Our server costs ~$56 per month to run. Please consider donating or becoming a Patron to help keep the site running. Help us gain new members by following us on Twitter and liking our page on Facebook!
Current time: March 28, 2024, 7:24 am

Thread Rating:
  • 0 Vote(s) - 0 Average
  • 1
  • 2
  • 3
  • 4
  • 5
A personal and worry question
#1
Sad 
A personal and worry question
How do I start this without sounding like I'm writing a sob story? Suffice to say it isn't and the intent of this thread is to get it off my chest. My mother and her siblings were the victims of emotional and physical abuse from their Father. It was common back then with the cain being in fashion and all but from what I've heard he took it to new levels of cruelty. He and one of her younger brothers died when she was about eighteen. I can't divulge more than that as I fear I may have already given away too many personal details, needless to say its complicated but the basic result was this:

1. Uncle one became a runaway and as a result got into drugs and all sorts of trouble. Hes fine now but the marks are still there. He hides them well, he is still angry with his Father.

2. Uncle two became materialistic and emotionally detatched, ironically he now holds one of the highest positions in social services now.

3. Uncle three is like an exaggerated version of uncle two who shows absoloutely no regard for anyone else but himself. He moved to New Zealand.

4. Uncle four died of cystic fibrosis. I never knew him.

5. My Mother married my Dad became an alcoholic who blames herself for everything, including the abuse and the deaths in her family. She can't move on.

6. My Brother married a vile woman with no values or morales. Hes not the sharpest knife in the draw and he was driven by the desire to find a place for himself and start a family. She preyed on him with ease. He now has four prolapsed discs from overworking and four kids to go with them. He does everything, his wife does nothing.

Why am I going through this list? For the millionth time I just had to snatch a wine glass out of my mothers glass while she stared at a cd player while it played a song she knew form her childhood verging on tears. Shes been buckling from the pressure of babysitting my moron brother.. My Father doesn't seem to care too much and even attempted to debate my suggestion that we should get her councilling.
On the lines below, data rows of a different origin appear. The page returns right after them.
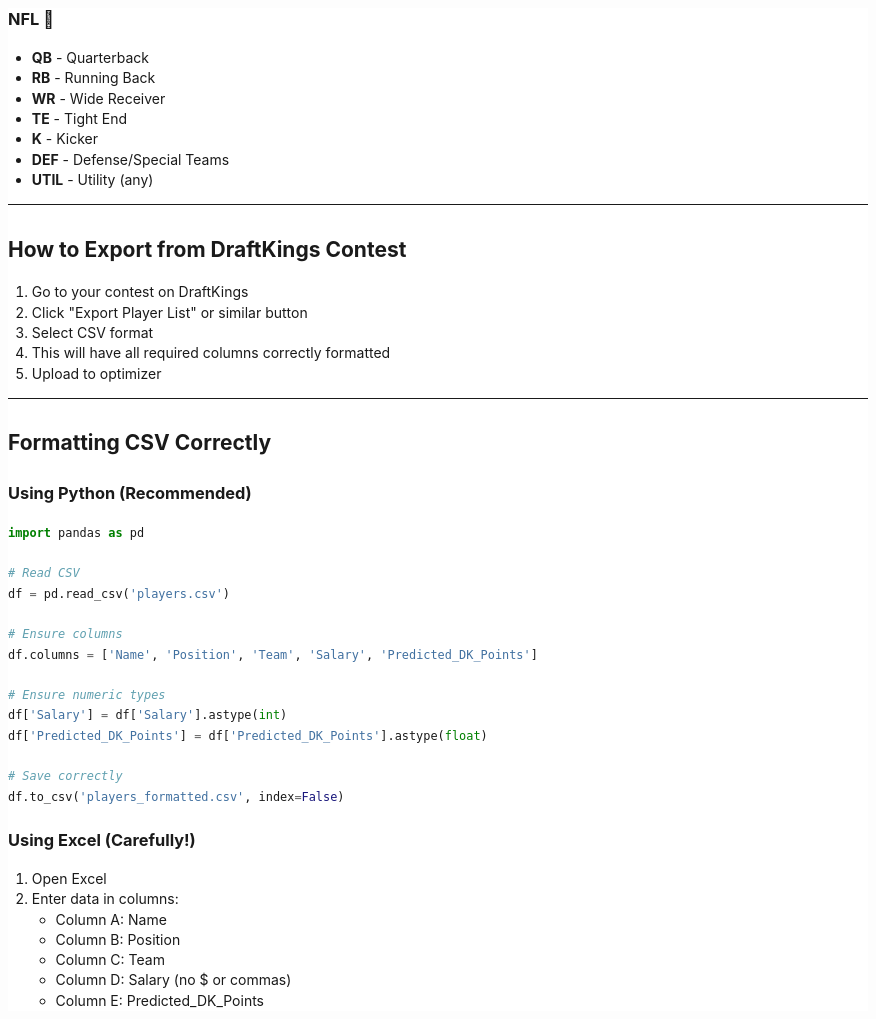 ### NFL 🏈
- **QB** - Quarterback
- **RB** - Running Back
- **WR** - Wide Receiver
- **TE** - Tight End
- **K** - Kicker
- **DEF** - Defense/Special Teams
- **UTIL** - Utility (any)

---

## How to Export from DraftKings Contest

1. Go to your contest on DraftKings
2. Click "Export Player List" or similar button
3. Select CSV format
4. This will have all required columns correctly formatted
5. Upload to optimizer

---

## Formatting CSV Correctly

### Using Python (Recommended)
```python
import pandas as pd

# Read CSV
df = pd.read_csv('players.csv')

# Ensure columns
df.columns = ['Name', 'Position', 'Team', 'Salary', 'Predicted_DK_Points']

# Ensure numeric types
df['Salary'] = df['Salary'].astype(int)
df['Predicted_DK_Points'] = df['Predicted_DK_Points'].astype(float)

# Save correctly
df.to_csv('players_formatted.csv', index=False)
```

### Using Excel (Carefully!)
1. Open Excel
2. Enter data in columns:
   - Column A: Name
   - Column B: Position
   - Column C: Team
   - Column D: Salary (no $ or commas)
   - Column E: Predicted_DK_Points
I have many problems of my own. It would take up too much space to explain them and I've taken up enough. I am going to get over my Agoraphobia eventually, I know I will. Its not even a question in my mind. I'm not dying here, I've come too far.
This in mind, I asked myself a question tonight:
What do I do once I have overcome it?
This is all such a mess. Do I even have a chance at fixing it? Should I just leave? Start a new life away from all of this? Could I forgive myself if I did? I've survived enough, I'm lucky to be alive let alone sane. There was a time it wouldn't even of crossed my mind, abandoning my own family but... I don't owe them a damn thing. I've earnt the right to leave this all behind. If theres anyone to blame for the way I am now then its them... yet... I don't know... thats not me. I don't know.
It bounces between self-preservation and moral obligation. I could walk away, I have every right to... but then how would I be any different from my uncles. If I stick around and try to help theres nothing to stop me from getting dragged down with the rest of these loons, the "its the right thing to do" disney shit doesn't cut it here.
I need to make a decision and I need to make a game plan, I also need a smoke. -.-
"That is not dead which can eternal lie and with strange aeons even death may die." 
- Abdul Alhazred.
Reply
#2
RE: A personal and worry question
dude, there's two quick things i see in what you wrote, that i don't agree with. hard to say anything to this, because you have so much going on. first thing you said your brother is both *not the sharpest* and a *moron*. granted, i have no clue how your family deals with each other, but one day, you may hate that you referred to him like that. juss sayin. the second thing is that you said you don't owe your family anything - i respectfully disagree with this. you owe them everything you can give them short of going down with the ship. we don't get to pick our family and we only get the one.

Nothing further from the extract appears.